[Mesa-dev] [PATCH v2 11/30] i965/fs: add shuffle_32bit_load_result_to_64bit_data helper
Francisco Jerez
currojerez at riseup.net
Fri May 13 22:02:40 UTC 2016
Iago Toral <itoral at igalia.com> writes:
> On Thu, 2016-05-12 at 20:01 -0700, Francisco Jerez wrote:
>> Samuel Iglesias Gonsálvez <siglesias at igalia.com> writes:
>>
>> > From: Iago Toral Quiroga <itoral at igalia.com>
>> >
>> > There will be a few places where we need to shuffle the result of a 32-bit
>> > load into valid 64-bit data, so extract this logic into a separate helper
>> > that we can reuse.
>> >
>> > The shuffling needs to operate with WE_all set because we are changing the
>> > layout of the data across the various channels. Otherwise we will run into
>> > problems in non-uniform control-flow scenarios.
>> >
>> I guess you could remove this paragraph because it no longer applies to
>> the last version of the patch.
>
> Ooops, yes!
>
>> > v2 (Curro):
>> > - Use subscript() instead of stride()

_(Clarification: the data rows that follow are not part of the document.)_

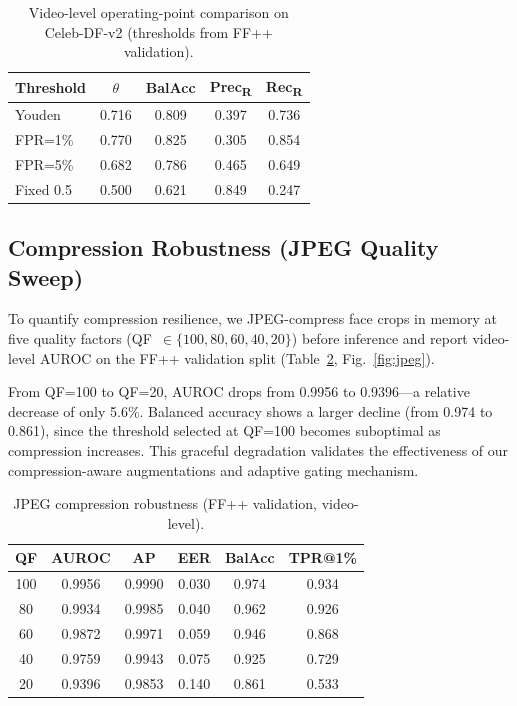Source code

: \documentclass[conference]{IEEEtran}
\begin{document}
\begin{table}[t]
\centering
\caption{Video-level operating-point comparison on Celeb-DF-v2 (thresholds from FF++ validation).}
\label{tab:operating}
\begin{tabular}{lcccc}
\toprule
\textbf{Threshold} & \textbf{$\theta$} & \textbf{BalAcc} & \textbf{Prec\textsubscript{R}} & \textbf{Rec\textsubscript{R}} \\
\midrule
Youden  & 0.716 & 0.809 & 0.397 & 0.736 \\
FPR=1\% & 0.770 & 0.825 & 0.305 & 0.854 \\
FPR=5\% & 0.682 & 0.786 & 0.465 & 0.649 \\
Fixed 0.5 & 0.500 & 0.621 & 0.849 & 0.247 \\
\bottomrule
\end{tabular}
\end{table}

\subsection{Compression Robustness (JPEG Quality Sweep)}
To quantify compression resilience, we JPEG-compress face crops in memory at five quality factors (QF~$\in\{100,80,60,40,20\}$) before inference and report video-level AUROC on the FF++ validation split (Table~\ref{tab:jpeg}, Fig.~\ref{fig:jpeg}).

From QF=100 to QF=20, AUROC drops from 0.9956 to 0.9396---a relative decrease of only 5.6\%.
Balanced accuracy shows a larger decline (from 0.974 to 0.861), since the threshold selected at QF=100 becomes suboptimal as compression increases.
This graceful degradation validates the effectiveness of our compression-aware augmentations and adaptive gating mechanism.

\begin{table}[t]
\centering
\caption{JPEG compression robustness (FF++ validation, video-level).}
\label{tab:jpeg}
\begin{tabular}{cccccc}
\toprule
\textbf{QF} & \textbf{AUROC} & \textbf{AP} & \textbf{EER} & \textbf{BalAcc} & \textbf{TPR@1\%} \\
\midrule
100 & 0.9956 & 0.9990 & 0.030 & 0.974 & 0.934 \\
80  & 0.9934 & 0.9985 & 0.040 & 0.962 & 0.926 \\
60  & 0.9872 & 0.9971 & 0.059 & 0.946 & 0.868 \\
40  & 0.9759 & 0.9943 & 0.075 & 0.925 & 0.729 \\
20  & 0.9396 & 0.9853 & 0.140 & 0.861 & 0.533 \\
\bottomrule
\end{tabular}
\end{table}
\end{document}
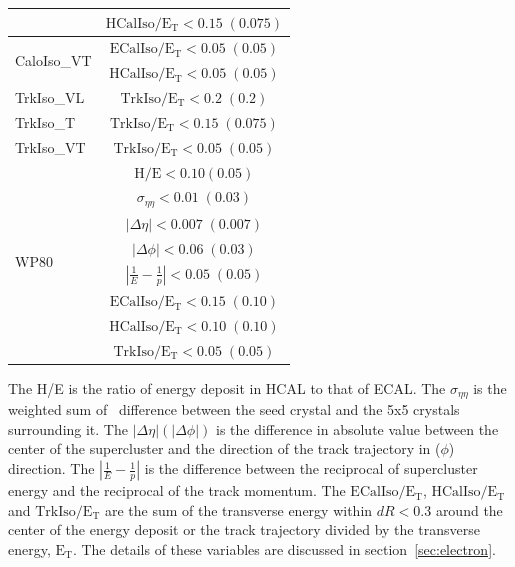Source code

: \begin{table}[htp]
\begin{tabular}{l|c}
                                 & $\mathrm{HCalIso/E_T <0.15\;(0.075)}$ \\
    \hline
    \multirow{2}{*}{CaloIso\_VT} & $\mathrm{ECalIso/E_T <0.05\;(0.05)}$ \\
                                 & $\mathrm{HCalIso/E_T <0.05\;(0.05)}$ \\
    \hline \hline
    TrkIso\_VL                   & $\mathrm{TrkIso/E_T <0.2\;(0.2)}$ \\
    \hline
    TrkIso\_T                   & $\mathrm{TrkIso/E_T <0.15\;(0.075)}$ \\
    \hline
    TrkIso\_VT                   & $\mathrm{TrkIso/E_T <0.05\;(0.05)}$ \\
    \hline \hline
    \multirow{8}{*}{WP80} 		& $\mathrm{H/E < 0.10 (0.05) }$ \\
                               	& $\sigma_{\eta\eta}\mathrm{< 0.01\;(0.03)}$ \\
    							& $|\Delta\eta|\mathrm{< 0.007\; (0.007)}$ \\
                               	& $|\Delta\phi|\mathrm{< 0.06\;(0.03)}$  \\
                               	& $|\frac{1}{E}-\frac{1}{p}|\mathrm{< 0.05\;(0.05)}$  \\
    							& $\mathrm{ECalIso/E_T <0.15\;(0.10)}$ \\
                                & $\mathrm{HCalIso/E_T <0.10\;(0.10)}$ \\
                       			& $\mathrm{TrkIso/E_T <0.05\;(0.05)}$\\
    \hline
 \end{tabular}
\end{table}
The H/E is the ratio of energy deposit in HCAL to that of ECAL. 
The $\sigma_{\eta\eta}$ is the weighted sum of \Eta\ difference between the 
seed crystal and the 5x5 crystals surrounding it.   
The $|\Delta\eta|(|\Delta\phi|)$ is the difference in absolute value between 
the center of the supercluster and the direction of the track trajectory 
in \Eta($\phi$) direction.   
The $|\frac{1}{E}-\frac{1}{p}|$ is the difference between 
the reciprocal of supercluster energy 
and the reciprocal of the track momentum.  
The $\mathrm{ECalIso/E_T}$, $\mathrm{HCalIso/E_T}$ and $\mathrm{TrkIso/E_T}$ 
are the sum of the transverse energy within $dR<0.3$ %
around the center of the energy deposit or the track trajectory
divided by the transverse energy, $\mathrm{E_T}$.
The details of these variables are discussed in section~\ref{sec:electron}.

>> > - Assert on the input types rather than retyping.
>> > - Use offset() instead of horiz_offset(), drop the multiplier definition.
>> > - Do not use a temporary for the writes and drop force_writemask_all.
>>
>> Don't pretend you took my "don't use a temporary" suggestion into
>> account. :P
>
> Oh right, I did write the patch with that change included but then run
> into the issue we discussed when src == dst and forgot to remove this.
>
>> > - Mark component_i as const.
>>
>> Did you forget to git-add something?
>
> No, somehow I lost the change in the process... I'll put it back.
>
>> > - Make the function name lower case.
>> > ---
>> > src/mesa/drivers/dri/i965/brw_fs.cpp | 53 ++++++++++++++++++++++++++++++++++++
>> > src/mesa/drivers/dri/i965/brw_fs.h | 5 ++++
>> > 2 files changed, 58 insertions(+)
>> >
>> > diff --git a/src/mesa/drivers/dri/i965/brw_fs.cpp b/src/mesa/drivers/dri/i965/brw_fs.cpp
>> > index 15d5759..4827dea 100644
>> > --- a/src/mesa/drivers/dri/i965/brw_fs.cpp
>> > +++ b/src/mesa/drivers/dri/i965/brw_fs.cpp
>> > @@ -212,6 +212,59 @@ fs_visitor::VARYING_PULL_CONSTANT_LOAD(const fs_builder &bld,
>> > }
>> >
>> > /**
>> > + * This helper takes the result of a load operation that reads 32-bit elements
>> > + * in this format:
>> > + *
>> > + * x x x x x x x x
>> > + * y y y y y y y y
>> > + * z z z z z z z z
>> > + * w w w w w w w w
>> > + *
>> > + * and shuffles the data to get this:
>> > + *
>> > + * x y x y x y x y
>> > + * x y x y x y x y
>> > + * z w z w z w z w
>> > + * z w z w z w z w
>> > + *
>> > + * Which is exactly what we want if the load is reading 64-bit components
>> > + * like doubles, where x represents the low 32-bit of the x double component
>> > + * and y represents the high 32-bit of the x double component (likewise with
>> > + * z and w for double component y). The parameter @components represents
>> > + * the number of 64-bit components present in @src. This would typically be
>> > + * 2 at most, since we can only fit 2 double elements in the result of a
>> > + * vec4 load.
>> > + *
>> > + * Notice that @dst and @src can be the same register.
>> > + */
>> > +void
>> > +fs_visitor::shuffle_32bit_load_result_to_64bit_data(const fs_builder &bld,
>>
>> There was a second reason I had in mind when I suggested it would
>> improve encapsulation to take this out of fs_visitor: The function has
>> absolutely nothing to do with visiting, it uses no internal or external
>> fs_visitor data structures or interfaces, it doesn't even use the "this"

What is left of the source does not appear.